Task to complete
Search the records for the word "tcolorbox" and pick out every line that has it.

Study material
────────────────
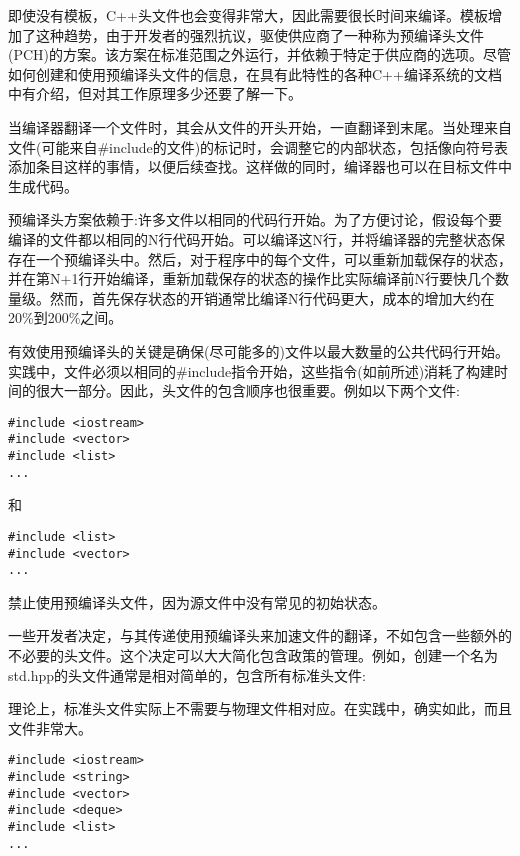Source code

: 
即使没有模板，C++头文件也会变得非常大，因此需要很长时间来编译。模板增加了这种趋势，由于开发者的强烈抗议，驱使供应商了一种称为预编译头文件(PCH)的方案。该方案在标准范围之外运行，并依赖于特定于供应商的选项。尽管如何创建和使用预编译头文件的信息，在具有此特性的各种C++编译系统的文档中有介绍，但对其工作原理多少还要了解一下。

当编译器翻译一个文件时，其会从文件的开头开始，一直翻译到末尾。当处理来自文件(可能来自\#include的文件)的标记时，会调整它的内部状态，包括像向符号表添加条目这样的事情，以便后续查找。这样做的同时，编译器也可以在目标文件中生成代码。

预编译头方案依赖于:许多文件以相同的代码行开始。为了方便讨论，假设每个要编译的文件都以相同的N行代码开始。可以编译这N行，并将编译器的完整状态保存在一个预编译头中。然后，对于程序中的每个文件，可以重新加载保存的状态，并在第N+1行开始编译，重新加载保存的状态的操作比实际编译前N行要快几个数量级。然而，首先保存状态的开销通常比编译N行代码更大，成本的增加大约在20\%到200\%之间。

有效使用预编译头的关键是确保(尽可能多的)文件以最大数量的公共代码行开始。实践中，文件必须以相同的\#include指令开始，这些指令(如前所述)消耗了构建时间的很大一部分。因此，头文件的包含顺序也很重要。例如以下两个文件:

\begin{lstlisting}[style=styleCXX]
#include <iostream>
#include <vector>
#include <list>
...
\end{lstlisting}

和

\begin{lstlisting}[style=styleCXX]
#include <list>
#include <vector>
...
\end{lstlisting}

禁止使用预编译头文件，因为源文件中没有常见的初始状态。

一些开发者决定，与其传递使用预编译头来加速文件的翻译，不如包含一些额外的不必要的头文件。这个决定可以大大简化包含政策的管理。例如，创建一个名为std.hpp的头文件通常是相对简单的，包含所有标准头文件:

\begin{tcolorbox}[colback=webgreen!5!white,colframe=webgreen!75!black]
\hspace*{0.75cm}理论上，标准头文件实际上不需要与物理文件相对应。在实践中，确实如此，而且文件非常大。
\end{tcolorbox}

\begin{lstlisting}[style=styleCXX]
#include <iostream>
#include <string>
#include <vector>
#include <deque>
#include <list>
...
\end{lstlisting}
────────────────
Result
\begin{tcolorbox}[colback=webgreen!5!white,colframe=webgreen!75!black]
\end{tcolorbox}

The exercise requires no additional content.